ITEM 2.  MANAGEMENT'S DISCUSSION AND ANALYSIS OF FINANCIAL CONDITION AND RESULTS
         OF OPERATIONS

RESULTS OF OPERATIONS

THREE MONTHS ENDED JUNE 30, 1997 COMPARED TO THREE MONTHS ENDED JUNE 30, 1996

  Operating Revenue.  Operating revenue increased to $23.9 million for the three
months ended June 30, 1997 from $16.7 million for the comparable prior year
period, an increase of $7.2 million or 43.1%. Of this increase, $3.7 million is
attributable to operating revenue for the two courses acquired by the Company in
June and July of 1996 and $2.4 is attributable to the operating revenue for the
two courses acquired by the Company in February and April of 1997. The remaining
$1.1 million is attributable to increased revenue from the Company's other
facilities.

  Course-level Operating Expenses. Course-level operating expenses, which
include costs of golf course operations (e.g., salaries, taxes and utilities),
costs of food and beverage sales and costs of pro shop sales increased to $16.5
million for the three months ended June 30, 1997 from $11.4 million for the
comparable prior year period, an increase of $5.1 million or 44.7%. Of this
increase, $2.7 million is attributable to course-level operating expenses for
the two courses acquired by the Company in June and July of 1996 and $1.6 is
attributable to course-level operating expenses for the two courses acquired by
the Company in February and April of 1997.

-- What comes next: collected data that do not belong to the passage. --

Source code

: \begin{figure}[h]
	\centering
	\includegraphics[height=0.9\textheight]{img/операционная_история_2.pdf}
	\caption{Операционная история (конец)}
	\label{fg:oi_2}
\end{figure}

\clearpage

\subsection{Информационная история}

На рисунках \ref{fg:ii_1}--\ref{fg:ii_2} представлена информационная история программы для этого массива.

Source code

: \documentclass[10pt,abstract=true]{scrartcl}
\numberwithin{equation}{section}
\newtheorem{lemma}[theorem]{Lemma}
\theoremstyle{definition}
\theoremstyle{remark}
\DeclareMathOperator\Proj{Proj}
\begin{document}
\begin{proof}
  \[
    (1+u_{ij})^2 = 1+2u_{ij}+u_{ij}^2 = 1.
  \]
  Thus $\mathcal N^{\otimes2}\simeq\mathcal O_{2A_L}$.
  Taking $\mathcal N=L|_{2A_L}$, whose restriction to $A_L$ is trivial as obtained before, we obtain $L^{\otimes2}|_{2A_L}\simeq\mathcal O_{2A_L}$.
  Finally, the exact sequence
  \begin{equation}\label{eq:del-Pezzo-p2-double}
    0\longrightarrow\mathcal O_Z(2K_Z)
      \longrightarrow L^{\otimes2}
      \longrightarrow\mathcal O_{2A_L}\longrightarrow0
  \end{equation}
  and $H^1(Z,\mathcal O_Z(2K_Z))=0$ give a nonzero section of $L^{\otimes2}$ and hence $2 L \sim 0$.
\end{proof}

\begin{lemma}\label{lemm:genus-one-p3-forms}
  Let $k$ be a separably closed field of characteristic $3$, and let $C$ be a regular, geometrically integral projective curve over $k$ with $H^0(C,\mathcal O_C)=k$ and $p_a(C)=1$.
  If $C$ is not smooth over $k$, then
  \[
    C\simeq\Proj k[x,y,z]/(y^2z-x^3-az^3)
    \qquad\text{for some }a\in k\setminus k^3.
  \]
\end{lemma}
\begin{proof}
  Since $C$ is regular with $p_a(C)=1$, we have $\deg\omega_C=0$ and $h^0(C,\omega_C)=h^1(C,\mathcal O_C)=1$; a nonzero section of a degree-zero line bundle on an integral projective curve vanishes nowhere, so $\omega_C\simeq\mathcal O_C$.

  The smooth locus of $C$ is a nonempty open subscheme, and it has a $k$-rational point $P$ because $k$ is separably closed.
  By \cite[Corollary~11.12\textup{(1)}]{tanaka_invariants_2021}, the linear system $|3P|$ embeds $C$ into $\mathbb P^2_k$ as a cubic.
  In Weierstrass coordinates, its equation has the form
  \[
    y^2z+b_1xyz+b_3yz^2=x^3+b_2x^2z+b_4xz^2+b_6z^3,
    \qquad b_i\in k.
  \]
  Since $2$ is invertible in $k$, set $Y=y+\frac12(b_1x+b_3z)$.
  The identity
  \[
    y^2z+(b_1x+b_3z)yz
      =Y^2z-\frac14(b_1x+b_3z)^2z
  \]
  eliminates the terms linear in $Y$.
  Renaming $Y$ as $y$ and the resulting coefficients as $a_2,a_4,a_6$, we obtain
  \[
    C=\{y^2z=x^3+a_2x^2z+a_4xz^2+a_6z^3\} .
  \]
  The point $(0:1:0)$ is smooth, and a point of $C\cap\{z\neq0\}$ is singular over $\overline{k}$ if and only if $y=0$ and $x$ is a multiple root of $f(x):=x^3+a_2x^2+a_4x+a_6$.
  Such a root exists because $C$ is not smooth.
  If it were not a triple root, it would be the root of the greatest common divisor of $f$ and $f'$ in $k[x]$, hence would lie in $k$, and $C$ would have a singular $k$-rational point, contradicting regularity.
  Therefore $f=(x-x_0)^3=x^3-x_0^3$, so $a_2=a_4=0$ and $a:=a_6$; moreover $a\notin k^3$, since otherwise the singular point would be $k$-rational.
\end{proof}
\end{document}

  General and Administrative Expenses. General and administrative expenses
primarily consist of corporate salaries and related expenses and legal and
accounting fees. General and administrative expenses were $1.0 million for the
three months ended June 30, 1997 and $0.9 million for the three months ended
June 30, 1996. General and administrative expenses as a percentage of operating
revenue was 4.1% for the three months ended June 30, 1997, a decrease from 5.2%
for the comparable prior year period.

  Depreciation and Amortization Expense.  Depreciation and amortization expense
increased to $2.0 million for the three months ended June 30, 1997 from $1.8
million for the comparable prior year period, an increase of $0.2 million or
11.1%. Of this increase, approximately $0.1 million is attributable to the
inclusion of the two courses acquired in June and July of 1996, and $0.2 million
is attributable to the inclusion of the two courses acquired by the Company in
February and April of 1997.

  Income from Operations. Income from operations increased to $4.4 million for
the three months ended June 30, 1997 from $2.6 million for the comparable prior
year period, primarily due to the factors described above.  Income from
operations as a percentage of operating revenue was 18.3% for the three month
period ended June 30, 1997, an increase from 15.8% for the comparable prior year
period.

  Interest Expense, Net. Interest expense, net, increased to $2.8 million for
the three months ended June 30, 1997 from $2.7 million for the comparable prior
period, an increase of $0.1 million or 3.7%.

  Provision for Income Taxes. The Company recorded a $0.2 million provision for
income taxes, which reflects the fact that certain subsidiaries generate taxable
income in individual states and localities notwithstanding the Company's
consolidated loss for financial reporting purposes for the nine months ended
June 30, 1997.

  Net income. Net income was $1.3 million for the three months ended June 30,
1997 compared to a net loss of $3.7 million for the comparable prior year
period. In addition to the factors described above, a $3.5 million loss on early
extinguishment of debt was recorded during the three months ended June 30, 1996.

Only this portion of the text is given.